PROBLEM REQUIREMENTS
For the material below, return exactly the lines starting at the line containing "- Audio sources" and ending at the line containing "- Audio Amplifier Hat (like Hifiberry)", both ends included, and no others.

* * * *

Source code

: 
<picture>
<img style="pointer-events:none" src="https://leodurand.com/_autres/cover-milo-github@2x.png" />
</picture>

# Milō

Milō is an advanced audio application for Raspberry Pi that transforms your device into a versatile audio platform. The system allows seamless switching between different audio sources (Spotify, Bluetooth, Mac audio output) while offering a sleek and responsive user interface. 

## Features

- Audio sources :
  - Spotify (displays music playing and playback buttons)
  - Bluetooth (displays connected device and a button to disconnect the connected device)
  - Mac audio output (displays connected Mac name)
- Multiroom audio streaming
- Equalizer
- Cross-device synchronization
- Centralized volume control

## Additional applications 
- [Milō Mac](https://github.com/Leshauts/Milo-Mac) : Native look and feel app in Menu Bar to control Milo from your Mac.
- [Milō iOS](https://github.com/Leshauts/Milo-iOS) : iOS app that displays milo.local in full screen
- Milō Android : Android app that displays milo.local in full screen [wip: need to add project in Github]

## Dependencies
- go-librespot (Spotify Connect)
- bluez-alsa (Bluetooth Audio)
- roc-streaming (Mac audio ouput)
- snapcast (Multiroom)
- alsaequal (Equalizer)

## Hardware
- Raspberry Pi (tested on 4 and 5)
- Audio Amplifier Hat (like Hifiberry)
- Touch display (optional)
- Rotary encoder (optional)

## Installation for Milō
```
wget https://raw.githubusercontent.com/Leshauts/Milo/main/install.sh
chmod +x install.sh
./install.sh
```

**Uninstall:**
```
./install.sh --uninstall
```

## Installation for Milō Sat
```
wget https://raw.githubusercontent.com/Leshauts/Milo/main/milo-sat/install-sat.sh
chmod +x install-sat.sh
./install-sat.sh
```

* * * *

RESPONSE
- Audio sources :
  - Spotify (displays music playing and playback buttons)
  - Bluetooth (displays connected device and a button to disconnect the connected device)
  - Mac audio output (displays connected Mac name)
- Multiroom audio streaming
- Equalizer
- Cross-device synchronization
- Centralized volume control

## Additional applications 
- [Milō Mac](https://github.com/Leshauts/Milo-Mac) : Native look and feel app in Menu Bar to control Milo from your Mac.
- [Milō iOS](https://github.com/Leshauts/Milo-iOS) : iOS app that displays milo.local in full screen
- Milō Android : Android app that displays milo.local in full screen [wip: need to add project in Github]

## Dependencies
- go-librespot (Spotify Connect)
- bluez-alsa (Bluetooth Audio)
- roc-streaming (Mac audio ouput)
- snapcast (Multiroom)
- alsaequal (Equalizer)

## Hardware
- Raspberry Pi (tested on 4 and 5)
- Audio Amplifier Hat (like Hifiberry)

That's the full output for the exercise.